Moreover, Mother’s circumstances at the time of the hearing weren’t ideal regardless of her claim of change. Mother began making phone calls to the children consistently every week only after the trial court ordered in July 2005 that the calls become more consistent or they would be discontinued. She was living with her fi-ancé, who himself had a drug problem. Her mother and sister were also living with them in the three-bedroom trailer. Additionally, Mother was underemployed, cleaning just two houses, and admitted that she was unable to support the children herself and was financially dependent upon her fiancé. Finally, Mother attended by phone only one of four family support team meetings held between May and September 2005. The trial court’s determination that Mother abandoned B.A.L. and I.Q.S. was supported by clear, cogent, and convincing evidence.

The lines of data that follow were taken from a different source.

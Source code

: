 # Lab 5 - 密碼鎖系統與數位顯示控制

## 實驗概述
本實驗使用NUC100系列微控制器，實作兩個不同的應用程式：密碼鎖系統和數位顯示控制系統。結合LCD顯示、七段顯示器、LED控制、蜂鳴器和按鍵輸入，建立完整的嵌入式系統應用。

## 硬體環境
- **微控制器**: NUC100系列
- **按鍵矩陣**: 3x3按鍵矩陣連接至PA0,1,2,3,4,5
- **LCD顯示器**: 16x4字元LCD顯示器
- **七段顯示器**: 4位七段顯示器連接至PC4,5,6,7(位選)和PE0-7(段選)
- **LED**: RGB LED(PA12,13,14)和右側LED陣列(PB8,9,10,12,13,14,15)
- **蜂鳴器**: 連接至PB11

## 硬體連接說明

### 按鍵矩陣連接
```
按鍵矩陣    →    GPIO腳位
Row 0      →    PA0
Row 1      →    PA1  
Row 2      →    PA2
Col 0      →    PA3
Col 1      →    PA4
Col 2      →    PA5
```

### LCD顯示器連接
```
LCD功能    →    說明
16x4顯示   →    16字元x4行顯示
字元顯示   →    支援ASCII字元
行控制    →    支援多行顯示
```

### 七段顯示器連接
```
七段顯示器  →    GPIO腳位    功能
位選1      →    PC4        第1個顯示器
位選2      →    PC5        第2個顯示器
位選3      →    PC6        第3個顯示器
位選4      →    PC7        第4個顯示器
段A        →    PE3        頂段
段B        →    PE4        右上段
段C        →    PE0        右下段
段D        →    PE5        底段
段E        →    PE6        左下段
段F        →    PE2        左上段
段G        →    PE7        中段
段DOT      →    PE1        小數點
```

Best Interests of the Children

Likewise, the trial court’s findings that termination is in the best interests of the children are supported by the evidence. Under section 211.447.6, the trial court must evaluate and make findings on several factors, if appropriate and applicable to the case, when considering whether to terminate the parent-child relationship. Those factors are:

(1) The emotional ties to the birth parent;
(2) The extent to which the parent has maintained regular visitation or other contact with the child;
(3) The extent of payment by the parent for the cost of care and maintenance *606of the child when financially able to do so including the time that the child is in the custody of the division or other child-placing agency;
(4) Whether additional services would be likely to bring about lasting parental adjustment enabling a return of the child to the parent within an ascertainable period of time;
(5) The parent’s disinterest in or lack of commitment to the child;
(6) The conviction of the parent of a felony offense that the court finds is of such a nature that the child will be deprived of a stable home for a period years; provided, however, that incarceration in and of itself shall not be grounds for termination of parental rights;
(7) Deliberate acts of the parent or acts of another of which the parent knew or should have known that subjects the child to a substantial risk of physical or mental harm.

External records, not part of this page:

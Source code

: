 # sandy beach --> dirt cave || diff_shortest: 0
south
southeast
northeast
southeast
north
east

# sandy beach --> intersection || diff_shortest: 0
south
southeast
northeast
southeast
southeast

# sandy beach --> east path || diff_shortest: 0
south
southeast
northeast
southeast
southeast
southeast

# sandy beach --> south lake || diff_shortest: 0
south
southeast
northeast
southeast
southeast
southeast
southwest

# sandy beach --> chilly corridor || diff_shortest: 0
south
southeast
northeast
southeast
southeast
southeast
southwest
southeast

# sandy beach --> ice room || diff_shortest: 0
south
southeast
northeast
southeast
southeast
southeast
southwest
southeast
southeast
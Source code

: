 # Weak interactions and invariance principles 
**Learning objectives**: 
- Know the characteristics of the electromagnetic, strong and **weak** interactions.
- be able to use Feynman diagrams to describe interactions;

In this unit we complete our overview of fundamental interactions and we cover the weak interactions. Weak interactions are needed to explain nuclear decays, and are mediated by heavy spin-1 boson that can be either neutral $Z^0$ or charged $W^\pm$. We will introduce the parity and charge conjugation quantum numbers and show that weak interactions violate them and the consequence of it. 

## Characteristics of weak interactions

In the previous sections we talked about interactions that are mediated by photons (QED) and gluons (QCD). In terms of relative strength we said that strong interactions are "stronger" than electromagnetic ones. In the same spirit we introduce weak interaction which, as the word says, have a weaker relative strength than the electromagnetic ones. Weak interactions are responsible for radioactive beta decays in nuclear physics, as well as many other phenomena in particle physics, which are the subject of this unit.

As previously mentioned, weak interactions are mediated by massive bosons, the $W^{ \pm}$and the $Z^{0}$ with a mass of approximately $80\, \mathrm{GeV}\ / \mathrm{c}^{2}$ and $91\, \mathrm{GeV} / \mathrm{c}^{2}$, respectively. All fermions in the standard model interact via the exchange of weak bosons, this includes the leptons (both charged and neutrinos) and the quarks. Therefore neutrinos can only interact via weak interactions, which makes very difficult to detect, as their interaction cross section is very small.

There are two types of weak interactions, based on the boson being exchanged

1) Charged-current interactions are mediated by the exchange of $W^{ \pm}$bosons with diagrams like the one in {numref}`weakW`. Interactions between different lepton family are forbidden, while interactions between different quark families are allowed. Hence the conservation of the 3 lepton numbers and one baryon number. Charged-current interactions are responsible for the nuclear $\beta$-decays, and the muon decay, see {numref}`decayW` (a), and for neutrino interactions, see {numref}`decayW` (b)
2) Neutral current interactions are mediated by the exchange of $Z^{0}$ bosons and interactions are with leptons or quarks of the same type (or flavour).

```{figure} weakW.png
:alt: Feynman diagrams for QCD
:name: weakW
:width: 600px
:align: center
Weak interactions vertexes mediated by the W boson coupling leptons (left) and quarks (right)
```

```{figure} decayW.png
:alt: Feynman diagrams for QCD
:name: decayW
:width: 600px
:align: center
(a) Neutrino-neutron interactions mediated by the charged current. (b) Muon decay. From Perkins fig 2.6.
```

§ 211.447.6. The trial court found that B.A.L. and I.Q.S. have few, if any, emotional ties to Mother, Mother has not maintained regular visitation or contact with them, and she has not provided for the cost of care of the children. Instead, Mother has consistently demonstrated a disinterest in or lack of commitment to the children, and additional services would not likely bring about lasting parental adjustment enabling a return of the children to Mother within an ascertainable time. As demonstrated by the facts and discussion above, the record amply supports the trial court’s findings. To restate the evidence would be unnecessarily repetitive. Thus, the trial court did not abuse its discretion in finding that termination was in the best interests of the children.

The judgments of the trial court are affirmed.

ELLIS, P.J., and HOLLIGER, J., concur.

. All statutory references are to RSMo 2000 unless otherwise indicated.